Are you saying that because you heard other people say so, or because you actually believe it yourself?

https://developers.google.com/speed/articles/spdy-for-mobile

Scroll down halfway to the waterfall charts. Out of 35 requests, 31 were for static files, where there is no blocking. These are bandwidth limited so the main difference is whether they complete one at a time somewhat regularly spaced (pipeline) or interleaved (Spdy), but total throughput will be roughly the same.

For the 4 dynamically generated files the HTTP version actually finished these sooner.

"The waterfall diagrams clearly show SPDY's main advantage over HTTP: The use of out-of-order responses. ... [vs HTTP] handling requests in a FIFO fashion".

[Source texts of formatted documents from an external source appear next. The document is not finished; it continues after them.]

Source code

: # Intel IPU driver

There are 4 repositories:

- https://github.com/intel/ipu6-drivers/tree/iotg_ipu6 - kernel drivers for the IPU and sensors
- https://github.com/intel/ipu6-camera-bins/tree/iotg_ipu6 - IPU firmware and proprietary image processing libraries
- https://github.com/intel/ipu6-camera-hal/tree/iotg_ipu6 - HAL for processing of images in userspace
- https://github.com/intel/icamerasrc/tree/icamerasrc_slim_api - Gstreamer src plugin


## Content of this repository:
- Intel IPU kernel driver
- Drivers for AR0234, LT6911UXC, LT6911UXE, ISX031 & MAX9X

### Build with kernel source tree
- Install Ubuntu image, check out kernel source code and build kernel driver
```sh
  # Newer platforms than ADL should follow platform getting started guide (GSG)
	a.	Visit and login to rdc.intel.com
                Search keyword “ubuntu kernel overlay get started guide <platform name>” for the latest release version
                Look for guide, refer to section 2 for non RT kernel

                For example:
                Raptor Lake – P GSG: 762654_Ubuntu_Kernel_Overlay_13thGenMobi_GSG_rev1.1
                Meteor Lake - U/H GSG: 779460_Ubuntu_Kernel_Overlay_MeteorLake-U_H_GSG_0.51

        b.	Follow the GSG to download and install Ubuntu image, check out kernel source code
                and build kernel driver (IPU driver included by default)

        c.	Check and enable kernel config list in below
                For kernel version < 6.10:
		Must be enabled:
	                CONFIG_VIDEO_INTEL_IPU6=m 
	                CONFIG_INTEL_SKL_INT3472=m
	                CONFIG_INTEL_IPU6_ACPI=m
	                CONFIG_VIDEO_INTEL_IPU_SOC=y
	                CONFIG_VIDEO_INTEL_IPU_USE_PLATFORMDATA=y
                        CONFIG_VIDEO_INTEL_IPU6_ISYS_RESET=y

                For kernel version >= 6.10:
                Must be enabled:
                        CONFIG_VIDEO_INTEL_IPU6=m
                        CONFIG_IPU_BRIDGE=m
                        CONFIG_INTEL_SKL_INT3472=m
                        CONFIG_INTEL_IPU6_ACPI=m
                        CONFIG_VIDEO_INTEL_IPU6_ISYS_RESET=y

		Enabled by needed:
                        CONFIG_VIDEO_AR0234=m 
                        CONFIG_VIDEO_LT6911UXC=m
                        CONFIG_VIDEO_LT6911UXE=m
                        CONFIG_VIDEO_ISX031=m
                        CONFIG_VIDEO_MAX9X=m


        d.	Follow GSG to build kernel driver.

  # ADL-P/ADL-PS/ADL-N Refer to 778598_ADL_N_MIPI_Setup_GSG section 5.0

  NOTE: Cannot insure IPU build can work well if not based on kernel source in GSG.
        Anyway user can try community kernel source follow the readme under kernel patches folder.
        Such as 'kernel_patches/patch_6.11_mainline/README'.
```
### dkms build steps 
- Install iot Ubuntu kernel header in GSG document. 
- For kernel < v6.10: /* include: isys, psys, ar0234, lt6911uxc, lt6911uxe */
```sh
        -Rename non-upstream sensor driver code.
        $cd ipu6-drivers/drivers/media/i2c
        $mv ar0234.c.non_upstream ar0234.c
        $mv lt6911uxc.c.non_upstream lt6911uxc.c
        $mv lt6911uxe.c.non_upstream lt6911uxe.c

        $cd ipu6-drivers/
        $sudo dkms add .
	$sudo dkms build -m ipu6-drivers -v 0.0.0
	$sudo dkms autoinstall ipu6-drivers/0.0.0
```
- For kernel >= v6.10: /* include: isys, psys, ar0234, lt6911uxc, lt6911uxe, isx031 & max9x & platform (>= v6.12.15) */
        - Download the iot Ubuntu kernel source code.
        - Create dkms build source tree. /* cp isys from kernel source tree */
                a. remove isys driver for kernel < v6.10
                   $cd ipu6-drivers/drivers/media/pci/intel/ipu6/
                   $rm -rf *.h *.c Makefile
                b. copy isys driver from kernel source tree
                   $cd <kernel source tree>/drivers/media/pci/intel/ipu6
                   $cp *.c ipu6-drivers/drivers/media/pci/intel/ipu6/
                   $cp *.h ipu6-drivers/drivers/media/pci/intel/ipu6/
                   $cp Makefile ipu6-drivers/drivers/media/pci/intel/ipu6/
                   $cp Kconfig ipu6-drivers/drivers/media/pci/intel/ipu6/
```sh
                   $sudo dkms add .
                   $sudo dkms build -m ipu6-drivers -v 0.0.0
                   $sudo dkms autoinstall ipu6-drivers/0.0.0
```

Oh really? More like the diagram clearly shows they weren't using pipelining. If they had been using pipelining then requests would have been sent immediately instead of blocking. The bars would be blue, with more variety of length but averaging to the same as for Spdy (as clearly this case was bandwidth limited).

To put this into context, they replaced the Android browser that did do pipelining with Chrome and then post a comparison of Spdy vs no pipelining. Seriously ask yourself why they compared Spdy to non-pipelining HTTP to trumpet their +23% claims when they were previously using pipelining. My hunch is they are just lazy and disengenuous... or are they purposely pushing Spdy, or are they incapable of believing Google doesn't produce the best at everything?

I don't know what Google's motivation is with Spdy, but the claims they make are just absurd. The actual real-world problems with pipelining are that some server/proxy software borks it up.


Thanks for the link. I haven't benchmarked pipelining myself, just read others' tests.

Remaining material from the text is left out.